Pick out each line of the records that includes the string "Если", and copy it.

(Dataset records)
::::::

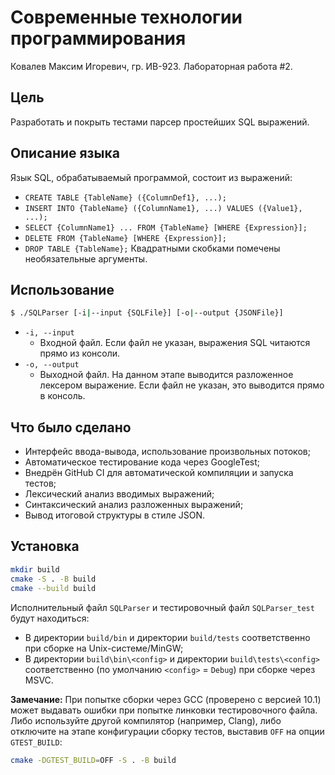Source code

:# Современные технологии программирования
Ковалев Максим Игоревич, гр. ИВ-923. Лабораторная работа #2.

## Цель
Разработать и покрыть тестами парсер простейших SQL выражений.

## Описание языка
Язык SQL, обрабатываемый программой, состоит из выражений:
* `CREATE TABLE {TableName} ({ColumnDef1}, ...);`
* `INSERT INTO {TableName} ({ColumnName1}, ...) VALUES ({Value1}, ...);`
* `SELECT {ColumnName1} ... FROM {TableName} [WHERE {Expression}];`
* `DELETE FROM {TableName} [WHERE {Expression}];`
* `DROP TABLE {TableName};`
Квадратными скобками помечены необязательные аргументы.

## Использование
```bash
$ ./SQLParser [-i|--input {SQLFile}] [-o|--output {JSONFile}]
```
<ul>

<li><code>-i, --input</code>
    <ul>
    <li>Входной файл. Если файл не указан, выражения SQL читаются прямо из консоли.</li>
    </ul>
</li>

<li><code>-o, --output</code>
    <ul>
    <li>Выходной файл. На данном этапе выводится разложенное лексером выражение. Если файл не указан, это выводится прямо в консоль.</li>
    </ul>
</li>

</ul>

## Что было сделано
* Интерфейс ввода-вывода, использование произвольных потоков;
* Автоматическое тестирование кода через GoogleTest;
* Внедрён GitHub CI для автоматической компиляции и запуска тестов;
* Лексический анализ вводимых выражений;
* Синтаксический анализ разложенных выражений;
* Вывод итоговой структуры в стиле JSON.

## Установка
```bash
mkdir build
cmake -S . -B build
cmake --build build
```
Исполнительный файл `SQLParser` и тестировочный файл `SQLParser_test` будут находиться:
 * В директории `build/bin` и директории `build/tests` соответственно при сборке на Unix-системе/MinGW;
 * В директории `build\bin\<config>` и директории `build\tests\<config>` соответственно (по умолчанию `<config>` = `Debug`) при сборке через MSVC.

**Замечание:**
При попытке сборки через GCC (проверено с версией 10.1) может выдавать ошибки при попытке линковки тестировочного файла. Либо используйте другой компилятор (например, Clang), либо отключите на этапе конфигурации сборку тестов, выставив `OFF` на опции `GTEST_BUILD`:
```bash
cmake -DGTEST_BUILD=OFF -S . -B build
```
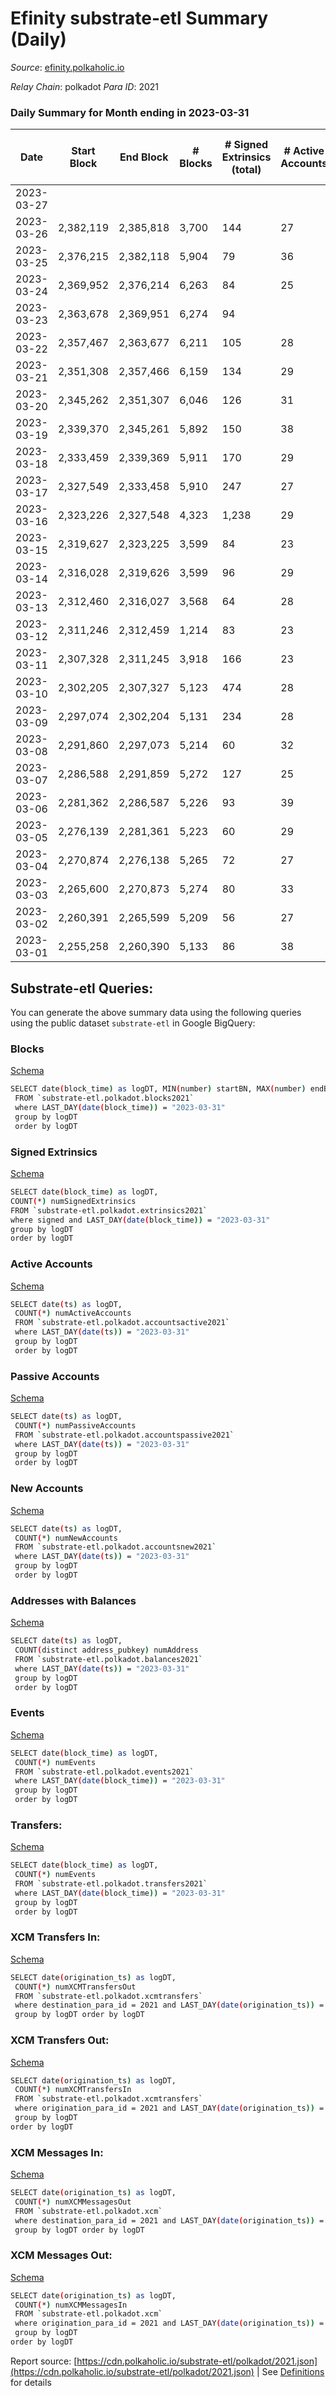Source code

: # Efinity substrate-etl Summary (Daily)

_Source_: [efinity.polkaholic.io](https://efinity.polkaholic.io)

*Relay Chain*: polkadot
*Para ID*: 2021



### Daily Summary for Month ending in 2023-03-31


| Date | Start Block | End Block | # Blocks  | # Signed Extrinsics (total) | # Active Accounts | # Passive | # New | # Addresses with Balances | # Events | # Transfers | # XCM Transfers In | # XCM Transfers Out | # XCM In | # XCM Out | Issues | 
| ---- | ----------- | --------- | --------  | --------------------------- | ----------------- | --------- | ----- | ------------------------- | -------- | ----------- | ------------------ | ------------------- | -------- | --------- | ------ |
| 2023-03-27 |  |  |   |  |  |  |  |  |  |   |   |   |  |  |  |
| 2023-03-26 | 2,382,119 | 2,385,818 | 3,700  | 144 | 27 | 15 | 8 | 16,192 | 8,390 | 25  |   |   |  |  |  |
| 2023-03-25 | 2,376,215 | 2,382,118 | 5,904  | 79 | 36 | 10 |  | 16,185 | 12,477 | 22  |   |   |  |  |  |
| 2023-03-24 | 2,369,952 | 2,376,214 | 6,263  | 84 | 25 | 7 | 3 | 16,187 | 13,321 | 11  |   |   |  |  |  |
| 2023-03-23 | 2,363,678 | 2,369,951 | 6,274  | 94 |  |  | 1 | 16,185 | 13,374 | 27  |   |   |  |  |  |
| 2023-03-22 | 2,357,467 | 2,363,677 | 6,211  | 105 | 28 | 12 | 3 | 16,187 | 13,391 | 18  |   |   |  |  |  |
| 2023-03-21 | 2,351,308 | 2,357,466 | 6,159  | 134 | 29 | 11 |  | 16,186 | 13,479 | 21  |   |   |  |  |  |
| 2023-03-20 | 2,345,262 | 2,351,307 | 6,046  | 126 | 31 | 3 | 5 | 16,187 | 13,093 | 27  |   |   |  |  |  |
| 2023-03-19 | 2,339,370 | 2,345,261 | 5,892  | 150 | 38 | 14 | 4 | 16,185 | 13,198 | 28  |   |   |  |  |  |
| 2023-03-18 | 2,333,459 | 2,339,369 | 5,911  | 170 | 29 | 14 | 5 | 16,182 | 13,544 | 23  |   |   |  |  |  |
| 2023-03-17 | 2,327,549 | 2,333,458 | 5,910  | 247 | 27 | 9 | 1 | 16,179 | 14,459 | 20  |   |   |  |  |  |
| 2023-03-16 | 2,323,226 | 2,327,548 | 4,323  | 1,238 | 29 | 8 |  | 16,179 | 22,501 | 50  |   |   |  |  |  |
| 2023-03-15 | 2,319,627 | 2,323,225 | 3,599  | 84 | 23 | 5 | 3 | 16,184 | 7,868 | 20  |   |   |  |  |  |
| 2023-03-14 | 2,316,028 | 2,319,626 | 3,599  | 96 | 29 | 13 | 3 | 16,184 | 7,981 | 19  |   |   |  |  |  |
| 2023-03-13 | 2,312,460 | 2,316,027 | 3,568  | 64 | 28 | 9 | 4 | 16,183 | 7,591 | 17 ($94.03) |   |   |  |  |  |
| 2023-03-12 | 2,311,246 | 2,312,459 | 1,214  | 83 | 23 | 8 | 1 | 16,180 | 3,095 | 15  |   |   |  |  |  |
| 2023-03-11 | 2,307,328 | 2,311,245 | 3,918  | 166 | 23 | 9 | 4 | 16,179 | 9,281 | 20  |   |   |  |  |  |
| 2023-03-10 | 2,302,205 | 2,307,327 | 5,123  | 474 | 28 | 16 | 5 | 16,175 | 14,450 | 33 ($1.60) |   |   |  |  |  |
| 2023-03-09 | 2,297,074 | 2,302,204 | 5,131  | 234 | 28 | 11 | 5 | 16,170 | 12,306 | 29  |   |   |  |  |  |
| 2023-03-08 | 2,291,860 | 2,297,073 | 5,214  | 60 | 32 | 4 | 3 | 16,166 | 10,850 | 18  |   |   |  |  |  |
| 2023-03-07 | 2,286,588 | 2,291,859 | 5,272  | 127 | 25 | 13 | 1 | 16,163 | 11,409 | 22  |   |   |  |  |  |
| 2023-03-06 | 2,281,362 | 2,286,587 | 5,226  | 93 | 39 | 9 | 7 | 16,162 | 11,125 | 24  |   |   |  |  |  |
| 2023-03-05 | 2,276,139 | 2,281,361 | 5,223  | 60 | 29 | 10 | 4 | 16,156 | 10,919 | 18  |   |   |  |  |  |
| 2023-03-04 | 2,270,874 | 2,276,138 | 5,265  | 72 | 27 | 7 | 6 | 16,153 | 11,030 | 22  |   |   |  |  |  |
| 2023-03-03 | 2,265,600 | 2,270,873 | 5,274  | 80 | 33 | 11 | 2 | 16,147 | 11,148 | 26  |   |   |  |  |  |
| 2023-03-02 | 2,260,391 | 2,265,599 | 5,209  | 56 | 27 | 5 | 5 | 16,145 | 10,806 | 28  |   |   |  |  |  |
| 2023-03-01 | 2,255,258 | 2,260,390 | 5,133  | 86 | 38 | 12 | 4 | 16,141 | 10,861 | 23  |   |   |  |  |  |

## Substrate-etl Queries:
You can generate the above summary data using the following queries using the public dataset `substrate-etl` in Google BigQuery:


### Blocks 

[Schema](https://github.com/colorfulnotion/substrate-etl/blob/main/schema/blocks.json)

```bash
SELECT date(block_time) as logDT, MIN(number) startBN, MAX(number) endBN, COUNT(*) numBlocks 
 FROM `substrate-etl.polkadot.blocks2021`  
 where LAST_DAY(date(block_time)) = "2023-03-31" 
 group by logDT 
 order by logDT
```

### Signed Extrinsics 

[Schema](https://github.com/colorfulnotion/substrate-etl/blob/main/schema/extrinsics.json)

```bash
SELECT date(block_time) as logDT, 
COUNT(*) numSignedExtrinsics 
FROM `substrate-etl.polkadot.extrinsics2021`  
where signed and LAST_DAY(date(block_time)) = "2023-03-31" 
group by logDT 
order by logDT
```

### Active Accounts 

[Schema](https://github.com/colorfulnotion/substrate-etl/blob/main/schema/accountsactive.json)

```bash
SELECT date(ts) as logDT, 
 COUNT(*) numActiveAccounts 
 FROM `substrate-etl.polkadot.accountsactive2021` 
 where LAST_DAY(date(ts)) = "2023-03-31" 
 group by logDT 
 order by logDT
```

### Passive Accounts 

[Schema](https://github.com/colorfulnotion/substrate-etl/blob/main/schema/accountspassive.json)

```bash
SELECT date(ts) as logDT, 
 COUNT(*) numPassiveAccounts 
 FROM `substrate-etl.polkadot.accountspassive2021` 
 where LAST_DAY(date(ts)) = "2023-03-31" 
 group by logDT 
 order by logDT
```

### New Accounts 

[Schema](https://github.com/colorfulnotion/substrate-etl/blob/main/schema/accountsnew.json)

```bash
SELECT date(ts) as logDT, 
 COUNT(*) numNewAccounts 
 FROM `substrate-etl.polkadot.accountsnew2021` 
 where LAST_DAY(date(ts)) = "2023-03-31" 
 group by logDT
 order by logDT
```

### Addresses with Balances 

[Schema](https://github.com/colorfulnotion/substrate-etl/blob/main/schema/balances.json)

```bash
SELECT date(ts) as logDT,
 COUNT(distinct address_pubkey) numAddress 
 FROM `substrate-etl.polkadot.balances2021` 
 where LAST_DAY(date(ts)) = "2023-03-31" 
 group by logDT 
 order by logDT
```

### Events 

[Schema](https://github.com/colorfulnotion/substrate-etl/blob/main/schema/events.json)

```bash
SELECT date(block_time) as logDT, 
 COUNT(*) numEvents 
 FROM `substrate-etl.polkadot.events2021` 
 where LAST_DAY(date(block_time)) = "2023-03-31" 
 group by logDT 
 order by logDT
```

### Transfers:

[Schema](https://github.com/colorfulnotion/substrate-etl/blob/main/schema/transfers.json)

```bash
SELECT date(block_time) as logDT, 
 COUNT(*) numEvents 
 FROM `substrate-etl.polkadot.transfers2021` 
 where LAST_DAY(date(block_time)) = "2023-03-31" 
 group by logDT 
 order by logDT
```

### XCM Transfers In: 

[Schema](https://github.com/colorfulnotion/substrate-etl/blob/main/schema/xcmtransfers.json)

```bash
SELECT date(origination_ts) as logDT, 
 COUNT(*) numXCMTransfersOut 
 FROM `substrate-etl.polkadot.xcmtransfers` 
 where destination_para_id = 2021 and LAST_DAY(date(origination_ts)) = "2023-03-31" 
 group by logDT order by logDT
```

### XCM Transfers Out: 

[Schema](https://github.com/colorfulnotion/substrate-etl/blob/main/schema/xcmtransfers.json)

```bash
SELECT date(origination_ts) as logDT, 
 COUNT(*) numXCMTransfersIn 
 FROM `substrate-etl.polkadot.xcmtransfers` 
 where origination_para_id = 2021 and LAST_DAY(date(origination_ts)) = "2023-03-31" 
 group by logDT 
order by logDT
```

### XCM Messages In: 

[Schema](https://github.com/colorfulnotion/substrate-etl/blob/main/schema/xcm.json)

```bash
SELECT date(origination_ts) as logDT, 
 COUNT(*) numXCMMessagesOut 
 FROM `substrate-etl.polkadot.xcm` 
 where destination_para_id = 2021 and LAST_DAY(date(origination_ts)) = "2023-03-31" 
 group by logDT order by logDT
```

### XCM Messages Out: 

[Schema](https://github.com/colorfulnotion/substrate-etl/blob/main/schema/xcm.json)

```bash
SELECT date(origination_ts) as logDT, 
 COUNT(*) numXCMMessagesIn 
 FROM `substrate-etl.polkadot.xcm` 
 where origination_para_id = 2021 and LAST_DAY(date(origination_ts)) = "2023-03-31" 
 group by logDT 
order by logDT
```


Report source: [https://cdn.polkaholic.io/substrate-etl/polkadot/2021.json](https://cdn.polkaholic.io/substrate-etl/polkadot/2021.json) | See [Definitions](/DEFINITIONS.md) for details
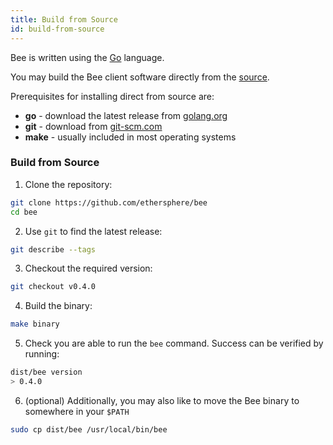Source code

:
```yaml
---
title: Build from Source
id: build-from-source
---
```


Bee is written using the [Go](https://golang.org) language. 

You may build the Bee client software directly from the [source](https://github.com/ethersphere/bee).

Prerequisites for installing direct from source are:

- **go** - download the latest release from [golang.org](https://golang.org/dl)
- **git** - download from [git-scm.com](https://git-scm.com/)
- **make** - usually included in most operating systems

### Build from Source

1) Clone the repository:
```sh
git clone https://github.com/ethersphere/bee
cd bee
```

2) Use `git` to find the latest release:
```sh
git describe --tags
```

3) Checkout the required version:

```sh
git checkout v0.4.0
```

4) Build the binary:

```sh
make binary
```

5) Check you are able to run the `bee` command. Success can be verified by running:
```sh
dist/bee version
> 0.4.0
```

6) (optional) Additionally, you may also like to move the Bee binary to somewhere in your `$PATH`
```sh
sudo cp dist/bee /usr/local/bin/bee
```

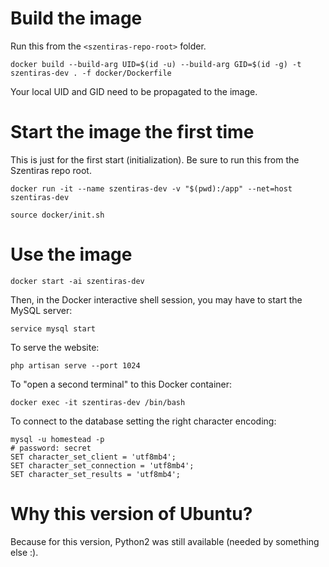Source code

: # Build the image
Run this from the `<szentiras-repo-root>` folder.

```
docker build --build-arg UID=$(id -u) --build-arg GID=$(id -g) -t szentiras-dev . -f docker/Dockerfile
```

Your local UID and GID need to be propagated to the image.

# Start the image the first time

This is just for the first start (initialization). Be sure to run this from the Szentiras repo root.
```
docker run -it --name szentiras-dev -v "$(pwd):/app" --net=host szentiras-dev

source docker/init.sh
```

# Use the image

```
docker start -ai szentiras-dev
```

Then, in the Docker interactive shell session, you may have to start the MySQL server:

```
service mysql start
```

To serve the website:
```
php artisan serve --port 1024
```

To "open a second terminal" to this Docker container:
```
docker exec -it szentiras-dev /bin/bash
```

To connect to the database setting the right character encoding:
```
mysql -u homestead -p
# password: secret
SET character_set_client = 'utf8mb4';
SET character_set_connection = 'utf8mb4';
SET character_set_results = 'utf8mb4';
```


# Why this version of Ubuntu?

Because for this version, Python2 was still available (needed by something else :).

::::::

### Final answer
    <li>Входной файл. Если файл не указан, выражения SQL читаются прямо из консоли.</li>
    <li>Выходной файл. На данном этапе выводится разложенное лексером выражение. Если файл не указан, это выводится прямо в консоль.</li>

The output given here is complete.